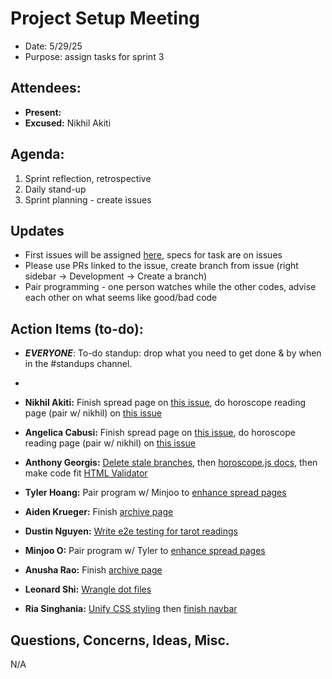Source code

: # Project Setup Meeting

- Date: 5/29/25
- Purpose: assign tasks for sprint 3

## Attendees:

- **Present:**
- **Excused:** Nikhil Akiti

## Agenda:

1. Sprint reflection, retrospective
2. Daily stand-up
3. Sprint planning - create issues

## Updates

- First issues will be assigned [here](https://github.com/cse110-sp25-group16/cse110-sp25-group16/issues), specs for task are on issues
- Please use PRs linked to the issue, create branch from issue (right sidebar -> Development -> Create a branch)
- Pair programming - one person watches while the other codes, advise each other on what seems like good/bad code

## Action Items (to-do):

- **_EVERYONE_**: To-do standup: drop what you need to get done & by when in the #standups channel.
-

- **Nikhil Akiti:** Finish spread page on [this issue](https://github.com/cse110-sp25-group16/cse110-sp25-group16/issues/66), do horoscope reading page (pair w/ nikhil) on [this issue](https://github.com/cse110-sp25-group16/cse110-sp25-group16/issues/82)
- **Angelica Cabusi:** Finish spread page on [this issue](https://github.com/cse110-sp25-group16/cse110-sp25-group16/issues/66), do horoscope reading page (pair w/ nikhil) on [this issue](https://github.com/cse110-sp25-group16/cse110-sp25-group16/issues/82)
- **Anthony Georgis:** [Delete stale branches](https://github.com/cse110-sp25-group16/cse110-sp25-group16/issues/85), then [horoscope.js docs](https://github.com/cse110-sp25-group16/cse110-sp25-group16/issues/84), then make code fit [HTML Validator](https://github.com/cse110-sp25-group16/cse110-sp25-group16/issues/87)
- **Tyler Hoang:** Pair program w/ Minjoo to [enhance spread pages](https://github.com/cse110-sp25-group16/cse110-sp25-group16/issues/90)
- **Aiden Krueger:** Finish [archive page](https://github.com/cse110-sp25-group16/cse110-sp25-group16/issues/89)
- **Dustin Nguyen:** [Write e2e testing for tarot readings](https://github.com/cse110-sp25-group16/cse110-sp25-group16/issues/83)
- **Minjoo O:** Pair program w/ Tyler to [enhance spread pages](https://github.com/cse110-sp25-group16/cse110-sp25-group16/issues/90)
- **Anusha Rao:** Finish [archive page](https://github.com/cse110-sp25-group16/cse110-sp25-group16/issues/89)
- **Leonard Shi:** [Wrangle dot files](https://github.com/cse110-sp25-group16/cse110-sp25-group16/issues/86)
- **Ria Singhania:** [Unify CSS styling](https://github.com/cse110-sp25-group16/cse110-sp25-group16/issues/80) then [finish navbar](https://github.com/cse110-sp25-group16/cse110-sp25-group16/issues/67)

## Questions, Concerns, Ideas, Misc.

N/A
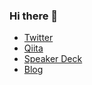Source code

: ### Hi there 👋

<!--
**ryysud/ryysud** is a ✨ _special_ ✨ repository because its `README.md` (this file) appears on your GitHub profile.

Here are some ideas to get you started:

- 🔭 I’m currently working on ...
- 🌱 I’m currently learning ...
- 👯 I’m looking to collaborate on ...
- 🤔 I’m looking for help with ...
- 💬 Ask me about ...
- 📫 How to reach me: ...
- 😄 Pronouns: ...
- ⚡ Fun fact: ...
-->

- [Twitter](https://twitter.com/ryysud)
- [Qiita](https://qiita.com/ryysud)
- [Speaker Deck](https://speakerdeck.com/ryysud)
- [Blog](https://reboooot.net)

* _What is being asked_: Repeat the listing word for word, and skip every picture it contains.

* _Result for this exercise_:
Source code

: # Project Setup Meeting

- Date: 5/29/25
- Purpose: assign tasks for sprint 3

## Attendees:

- **Present:**
- **Excused:** Nikhil Akiti

## Agenda:

1. Sprint reflection, retrospective
2. Daily stand-up
3. Sprint planning - create issues

## Updates

- First issues will be assigned [here](https://github.com/cse110-sp25-group16/cse110-sp25-group16/issues), specs for task are on issues
- Please use PRs linked to the issue, create branch from issue (right sidebar -> Development -> Create a branch)
- Pair programming - one person watches while the other codes, advise each other on what seems like good/bad code

## Action Items (to-do):

- **_EVERYONE_**: To-do standup: drop what you need to get done & by when in the #standups channel.
-

- **Nikhil Akiti:** Finish spread page on [this issue](https://github.com/cse110-sp25-group16/cse110-sp25-group16/issues/66), do horoscope reading page (pair w/ nikhil) on [this issue](https://github.com/cse110-sp25-group16/cse110-sp25-group16/issues/82)
- **Angelica Cabusi:** Finish spread page on [this issue](https://github.com/cse110-sp25-group16/cse110-sp25-group16/issues/66), do horoscope reading page (pair w/ nikhil) on [this issue](https://github.com/cse110-sp25-group16/cse110-sp25-group16/issues/82)
- **Anthony Georgis:** [Delete stale branches](https://github.com/cse110-sp25-group16/cse110-sp25-group16/issues/85), then [horoscope.js docs](https://github.com/cse110-sp25-group16/cse110-sp25-group16/issues/84), then make code fit [HTML Validator](https://github.com/cse110-sp25-group16/cse110-sp25-group16/issues/87)
- **Tyler Hoang:** Pair program w/ Minjoo to [enhance spread pages](https://github.com/cse110-sp25-group16/cse110-sp25-group16/issues/90)
- **Aiden Krueger:** Finish [archive page](https://github.com/cse110-sp25-group16/cse110-sp25-group16/issues/89)
- **Dustin Nguyen:** [Write e2e testing for tarot readings](https://github.com/cse110-sp25-group16/cse110-sp25-group16/issues/83)
- **Minjoo O:** Pair program w/ Tyler to [enhance spread pages](https://github.com/cse110-sp25-group16/cse110-sp25-group16/issues/90)
- **Anusha Rao:** Finish [archive page](https://github.com/cse110-sp25-group16/cse110-sp25-group16/issues/89)
- **Leonard Shi:** [Wrangle dot files](https://github.com/cse110-sp25-group16/cse110-sp25-group16/issues/86)
- **Ria Singhania:** [Unify CSS styling](https://github.com/cse110-sp25-group16/cse110-sp25-group16/issues/80) then [finish navbar](https://github.com/cse110-sp25-group16/cse110-sp25-group16/issues/67)

## Questions, Concerns, Ideas, Misc.

N/A
Source code

: ### Hi there 👋

<!--
**ryysud/ryysud** is a ✨ _special_ ✨ repository because its `README.md` (this file) appears on your GitHub profile.

Here are some ideas to get you started:

- 🔭 I’m currently working on ...
- 🌱 I’m currently learning ...
- 👯 I’m looking to collaborate on ...
- 🤔 I’m looking for help with ...
- 💬 Ask me about ...
- 📫 How to reach me: ...
- 😄 Pronouns: ...
- ⚡ Fun fact: ...
-->

- [Twitter](https://twitter.com/ryysud)
- [Qiita](https://qiita.com/ryysud)
- [Speaker Deck](https://speakerdeck.com/ryysud)
- [Blog](https://reboooot.net)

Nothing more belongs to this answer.